L’unica possibilità di rompere la crescente egemonia della destra radicale in Europa è quella di costruire un fronte unico di istituzioni, forze politiche, organizzazioni sociali. Infatti, se si rafforzassero considerevolmente le forze nazionaliste, razziste, neofasciste in Europa, con tutta probabilità l’intero meccanismo della UE ne uscirebbe inceppato e inerte; se addirittura tali forze vincessero, sarebbe in discussione la democrazia politica e sociale oscurata da mille possibilità di svolte autoritarie o di stato d’eccezione, svanirebbe – quanto meno per un lungo periodo – il sogno di un’Europa unita laica, pacifica e solidale, si riaffaccerebbero gli spettri della guerra che – non dimentichiamolo – è stata sempre il portato dei nazionalismi europei, si diffonderebbe in modo esponenziale il virus del razzismo, vecchio e nuovo, nei confronti di qualsiasi comunità ritenuta “diversa”: la storia contemporanea ci insegna che quando lo Stato diventa il propulsore di politiche razziste, comunque le si voglia travestire, prima si negano i diritti civili e sociali, poi si nega il diritto alla vita. Abbiamo già visto il film. Era un horror.
Per questo la propaganda di chi chiede più forza solo “all’Europa liberale” contro la deriva populista è parziale, perché limita l’estensione del campo antifascista ignorando aprioristicamente tutte le forze che non si riconoscono sic et simpliciter nell’idea liberale dell’Europa, e che non negano affatto i lati positivi della concezione liberale ma, pur ritenendoli necessari, li considerano insufficienti a superare le ragioni intrinseche del modello economico dominante; ed è deficitaria anche perché ignora, o li considera solo come futuri eventuali atti volontaristici, quei cambiamenti sostanziali di politiche (sociale, economica, monetaria, internazionale) senza i quali è davvero difficile immaginare il declino delle talpe nazionaliste, oscurantiste, razziste, neonaziste che hanno già – e quanto! – scavato nelle fondamenta di un’idea sociale e solidale dell’unità europea.

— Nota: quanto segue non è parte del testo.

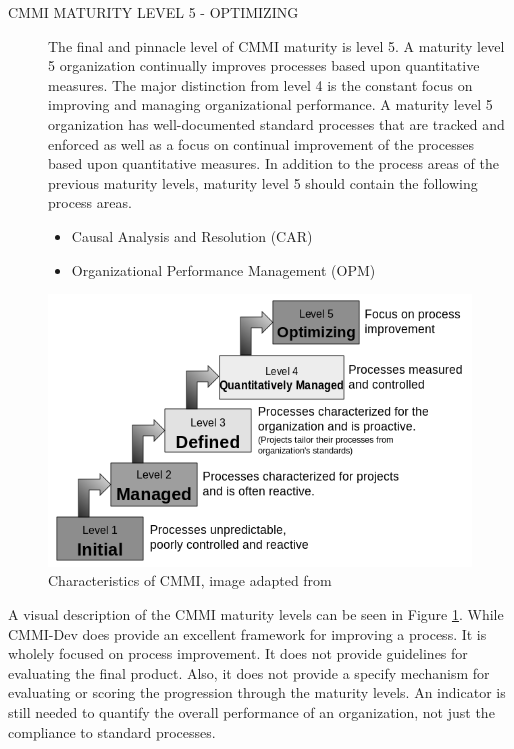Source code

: \documentclass[SDSUThesis.tex]{subfiles}
\begin{document}
\begin{description}
        \item[CMMI MATURITY LEVEL 5 - OPTIMIZING]
            The final and pinnacle level of CMMI maturity is level 5.  
            A maturity level 5 organization
            continually improves processes based upon quantitative measures.  
            The major distinction from 
            level 4 is the constant focus on improving and managing 
            organizational performance.  A maturity level
            5 organization has well-documented standard processes that are 
            tracked and enforced as well as
            a focus on continual improvement of the processes based upon 
            quantitative measures.  In addition to the process areas of the 
            previous maturity levels, maturity
            level 5 should contain the following process areas.
            \begin{itemize}
                \item Causal Analysis and Resolution (CAR)
                \item Organizational Performance Management (OPM)
            \end{itemize}
    \end{description}

    \begin{figure}[ht]
        \centering
        \includegraphics[scale=.7]{images/cmmi.png}
        \caption[Characteristics of CMMI]{Characteristics of CMMI, 
            image adapted from  \cite{Godfrey} }
        \label{fig:cmmi}
    \end{figure}

    A visual description of the CMMI maturity levels can be seen in Figure \ref{fig:cmmi}.  
    While CMMI-Dev does provide an excellent framework for improving a process.  It
    is wholely focused on process improvement.  It does not provide guidelines
    for evaluating the final product.  
    Also, it does not provide a specify mechanism for evaluating
    or scoring the progression through the maturity levels.  
    An indicator is still needed to quantify the overall 
    performance of an organization, not
    just the compliance to standard processes.  
\end{document}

Dunque il voto alle Europee contro ogni nazionalismo, fascismo, razzismo è anche liberale; ma non può ridursi solo a questo. Dev’essere un voto antifascista. Perché l’antifascismo è un comune sentire, è la casa plurale del pensiero liberale, cattolico, socialista, ambientalista, comunista, o semplicemente di buon senso. Oggi la posta è tutto. Ecco perché questo è il momento della inclusione, senza “se” e senza “ma”.